Dei pesaresi Twelve avevamo già parlato ai tempi dell’uscita del mini-che-più-mini-non-si-può “Ten Minutes Songs” e, pur in presenza di una buona base di partenza dal punto di vista tecnico e della conoscenza della materia, non ci eravamo potuti esimere dal constatare come l’eccessiva derivatività di riff, sonorità e melodie fosse, all’epoca il loro punto debole.

A cavallo tra 2015 e 2016 Giacomo Magi e compagnia ci riprovano con un nuovo EP dal titolo “Lost In Paradise” e va detto che i miglioramenti si sentono tutti.

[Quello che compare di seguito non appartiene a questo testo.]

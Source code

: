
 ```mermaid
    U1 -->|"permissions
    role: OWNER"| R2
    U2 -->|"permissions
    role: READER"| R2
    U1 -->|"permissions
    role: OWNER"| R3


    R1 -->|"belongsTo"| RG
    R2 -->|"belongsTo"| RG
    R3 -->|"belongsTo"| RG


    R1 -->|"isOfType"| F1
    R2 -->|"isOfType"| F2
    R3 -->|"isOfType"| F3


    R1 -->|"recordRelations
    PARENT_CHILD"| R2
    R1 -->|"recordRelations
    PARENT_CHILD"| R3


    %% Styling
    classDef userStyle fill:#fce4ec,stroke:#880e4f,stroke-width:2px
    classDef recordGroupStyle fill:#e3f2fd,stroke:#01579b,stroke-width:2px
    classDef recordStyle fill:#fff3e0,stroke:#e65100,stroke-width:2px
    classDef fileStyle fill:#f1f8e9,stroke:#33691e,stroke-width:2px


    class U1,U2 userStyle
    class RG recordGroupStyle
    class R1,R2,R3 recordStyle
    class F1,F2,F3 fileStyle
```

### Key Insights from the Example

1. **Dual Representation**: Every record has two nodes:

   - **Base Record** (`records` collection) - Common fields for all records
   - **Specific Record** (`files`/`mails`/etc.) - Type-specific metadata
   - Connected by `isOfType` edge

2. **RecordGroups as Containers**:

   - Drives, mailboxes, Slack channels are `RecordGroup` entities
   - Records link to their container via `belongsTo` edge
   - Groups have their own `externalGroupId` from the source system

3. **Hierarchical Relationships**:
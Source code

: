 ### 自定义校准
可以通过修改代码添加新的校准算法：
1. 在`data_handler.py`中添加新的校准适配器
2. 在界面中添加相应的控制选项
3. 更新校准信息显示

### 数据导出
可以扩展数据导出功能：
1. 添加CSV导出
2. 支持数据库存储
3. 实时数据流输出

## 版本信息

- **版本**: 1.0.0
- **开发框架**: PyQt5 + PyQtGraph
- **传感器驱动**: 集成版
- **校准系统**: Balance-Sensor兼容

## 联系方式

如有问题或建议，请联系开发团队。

Le canzoni sono più frizzanti rispetto all’esordio, beneficiano di ritornelli più incisivi e di un guitar work vivace, in grado di incorporare influenze provenienti dai 70’s e dagli 80’s in tutt’uno non particolarmente originale ma ad ogni modo efficace.

Le citazioni di molti gruppi storici di quegli sono in effetti evidenti ma non per questo automaticamente sgradite. Laddove infatti l’iniziale “Free Woman” strizza l’occhio ai Deep Purple nel riffing ma riesce globalmente a convincere grazie ad una melodia riuscita, la pur gradevole “Love Gun” ammicca in maniera forse un po’ troppo palese alla mitica “Rain” dei The Cult. Più particolare risulta al contrario la successiva “NYC”, caratterizzata da un incipit volutamente in sordina contrapposto ad un crescendo ottimamente orchestrato, elementi che la rendono con tutta probabilità il pezzo più interessante dell’album. 

Chiudono il cerchio l’opaca “Apnea”, di per sé non disprezzabile ma priva di quei guizzi a livello vocale o chitarristico che avevano dato quel “quid” in più alle precedenti tracce, e la più scorrevole “Sick Doll”, un buon esempio di hard rock dall’influenze glam/stradaiole in grado di farsi voler bene.

I Twelve, rispetto all’esordio, hanno compiuto notevoli passi in avanti in termini di sicurezza e di capacità di confezionare un prodotto più professionale (l’intero lavoro appare più curato e centrato, sia dal punto di vista grafico sia dal punto di vista sonoro e dei contenuti) ma peccano ancora dal punto di vista della personalità. Gli echi delle grandi band del passato sono, come detto, evidenti (e per nulla nascosti) ma viste le potenzialità messe in mostra dai cinque pesaresi l’auspicio è quello di riuscire al prossimo giro a fare tesoro dell’esperienza e spiccare finalmente il volo.